The molecular basis for degenerative dementia

Biomarkers for AD can be categorized into two broad categories:

    1. Markers of amyloid-beta accumulation

      • CSF assays of amyloid beta1-42

        • AD is associated with a decrease in CSF amyloid-beta1-42 that is generally thought to represent evidence of that amyloid-beta is polymerizing and depositing as fibrillar plaques

      • PET amyloid

        • PET imaging of amyloid-beta utilizes derivatives of histopathological stains such as thioflavins, that bind to fibrillar forms of amyloid-beta

        • Amyloid-PET is = demonstration of amyloid plaque pathology at autopsy

        • A negative amyloid PET equates to no amyloid deposits and that the likelihood of cognitive impairment due to AD is low.

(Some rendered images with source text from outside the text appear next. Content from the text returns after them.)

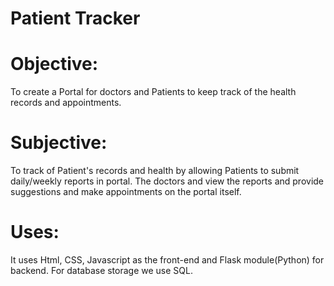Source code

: # Patient Tracker

# Objective:
To create a Portal for doctors and Patients to keep track of the health records and appointments. 

# Subjective:
To track of Patient's records and health by allowing Patients to submit daily/weekly reports in portal. The doctors and view the reports and provide suggestions and make appointments on the portal itself.

# Uses:
It uses Html, CSS, Javascript as the front-end and Flask module(Python) for backend. For database storage we use SQL.
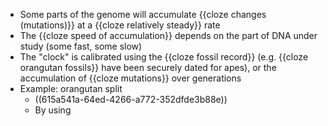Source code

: - Some parts of the genome will accumulate {{cloze changes (mutations)}} at a {{cloze relatively steady}} rate
- The {{cloze speed of accumulation}} depends on the part of DNA under study (some fast, some slow)
- The "clock" is calibrated using the {{cloze fossil record}} (e.g. {{cloze orangutan fossils}} have been securely dated for apes), or the accumulation of {{cloze mutations}} over generations
- Example: orangutan split
	- ((615a541a-64ed-4266-a772-352dfde3b88e))
	- By using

    2. Markers of neuronal injury or neurodegeneration

      • Molecular markers

        • Elevated CSF phosphorylated (P) tau and total tau

      • Imaging markers of synaptic dysfunction

        • FDG-PET measures glucose metabolism in brain. The characteristic pattern of FDG-PET abnormalities associated in AD is bilateral temporoparietal hypo-metabolism. Frontal hypometabolism is also reported in later stages of AD.

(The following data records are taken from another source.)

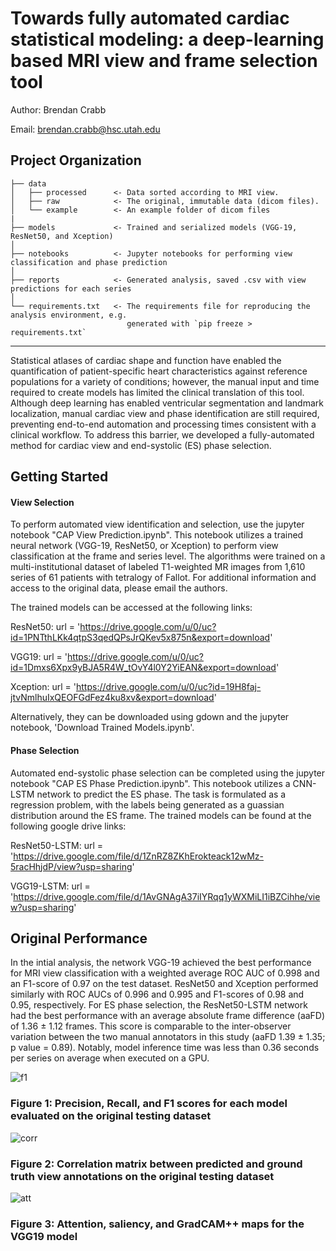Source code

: Towards fully automated cardiac statistical modeling: a deep-learning based MRI view and frame selection tool
==============================
Author: Brendan Crabb

Email: brendan.crabb@hsc.utah.edu


Project Organization
------------

    ├── data
    │   ├── processed      <- Data sorted according to MRI view.
    │   ├── raw            <- The original, immutable data (dicom files).
    │   └── example        <- An example folder of dicom files
    |
    ├── models             <- Trained and serialized models (VGG-19, ResNet50, and Xception)
    │
    ├── notebooks          <- Jupyter notebooks for performing view classification and phase prediction
    │
    ├── reports            <- Generated analysis, saved .csv with view predictions for each series
    │
    └── requirements.txt   <- The requirements file for reproducing the analysis environment, e.g.
                              generated with `pip freeze > requirements.txt`
                              
--------

Statistical atlases of cardiac shape and function have enabled the quantification of patient-specific heart characteristics against reference populations for a variety of conditions; however, the manual input and time required to create models has limited the clinical translation of this tool. Although deep learning has enabled ventricular segmentation and landmark localization, manual cardiac view and phase identification are still required, preventing end-to-end automation and processing times consistent with a clinical workflow. To address this barrier, we developed a fully-automated method for cardiac view and end-systolic (ES) phase selection. 


Getting Started
------------

#### View Selection

To perform automated view identification and selection, use the jupyter notebook "CAP View Prediction.ipynb". This notebook utilizes a trained neural network (VGG-19, ResNet50, or Xception) to perform view classification at the frame and series level. The algorithms were trained on a multi-institutional dataset of labeled T1-weighted MR images from 1,610 series of 61 patients with tetralogy of Fallot. For additional information and access to the original data, please email the authors.

The trained models can be accessed at the following links:

ResNet50: url = 'https://drive.google.com/u/0/uc?id=1PNTthLKk4qtpS3qedQPsJrQKev5x875n&export=download'

VGG19: url = 'https://drive.google.com/u/0/uc?id=1Dmxs6Xpx9yBJA5R4W_tOvY4l0Y2YiEAN&export=download'

Xception: url = 'https://drive.google.com/u/0/uc?id=19H8faj-jtvNmlhuIxQEOFGdFez4ku8xv&export=download'

Alternatively, they can be downloaded using gdown and the jupyter notebook, 'Download Trained Models.ipynb'. 


#### Phase Selection

Automated end-systolic phase selection can be completed using the jupyter notebook "CAP ES Phase Prediction.ipynb". This notebook utilizes a CNN-LSTM network to predict the ES phase. The task is formulated as a regression problem, with the labels being generated as a guassian distribution around the ES frame. The trained models can be found at the following google drive links:

ResNet50-LSTM: url = 'https://drive.google.com/file/d/1ZnRZ8ZKhErokteack12wMz-5racHhjdP/view?usp=sharing'

VGG19-LSTM: url = 'https://drive.google.com/file/d/1AvGNAgA37iIYRqq1yWXMiLI1iBZCihhe/view?usp=sharing'

Original Performance
------------

In the intial analysis, the network VGG-19 achieved the best performance for MRI view classification with a weighted average ROC AUC of 0.998 and an F1-score of 0.97 on the test dataset. ResNet50 and Xception performed similarly with ROC AUCs of 0.996 and 0.995 and F1-scores of 0.98 and 0.95, respectively. For ES phase selection, the ResNet50-LSTM network had the best performance with an average absolute frame difference (aaFD) of 1.36 ± 1.12 frames. This score is comparable to the inter-observer variation between the two manual annotators in this study (aaFD 1.39 ± 1.35; p value = 0.89). Notably, model inference time was less than 0.36 seconds per series on average when executed on a GPU. 



![f1](https://github.com/btcrabb/CAP-Automation/blob/master/reports/figures/f1_scores.png)
### Figure 1: Precision, Recall, and F1 scores for each model evaluated on the original testing dataset


![corr](https://github.com/btcrabb/CAP-Automation/blob/master/reports/figures/correlation_matrix.png)
### Figure 2: Correlation matrix between predicted and ground truth view annotations on the original testing dataset


![att](https://github.com/btcrabb/CAP-Automation/blob/master/reports/figures/attention_maps.png)
### Figure 3: Attention, saliency, and GradCAM++ maps for the VGG19 model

        • fMRI can assess brain function during cognitive tasks, does not need contrast or radioactive substance. fMRI during the resting state, sometimes referred to as "task-free" fMRI using blood oxygen level-dependent (BOLD) imaging. Correlation between activity within neural networks is assessed.

        • Fc-MRI (functional connectivity MRI)

        • ASL-MRI (Arterial spin labeling MRI)

      • Imaging markers of neuronal loss and atrophy

        • Volumetric MRI measures AD characteristics atrophy in the medial temporal lobe structures (including the hippocampus and entorhinal cortex), and by cortical thinning of the heteromodal cortices including posterior cingulate, precuneus, lateral parietal, temporal, and frontal regions. Visual variants in AD demonstrate posterior cortical atrophy and those with prominent language deficits demonstrate left temporal atrophy.

The most important concept to recognize in considering the high image-to-pathology correlation is that amyloid positivity does not reliable distinguish clinical diagnosis, so that neurological normal people as well as those with MCI, AD dementia, and other neurodegenerative diseases including DLB can all be "amyloid positive."

It is important to note that both CSF and PET amyloid imaging markers are thought to reflect amyloid accumulation in fibrillar forms and may not reveal other forms of A-beta, such as smaller soluble species of so-called oligomeric species of A-beta that some believe represent the toxic forms of A-beta.

Default network implicated in memory and other complex cognitive processes include precuneus, posterior cingulate, inferior parietal, lateral temporal, and superior frontal cortices, which are particularly vulnerable to amyloid deposition. The earliest and most heavily affected brain regions are the middle frontal gyri (part of the cognitive control network) and parietal precuneus/posterior cingulate regions which are considered the key node regions of the default-mode network.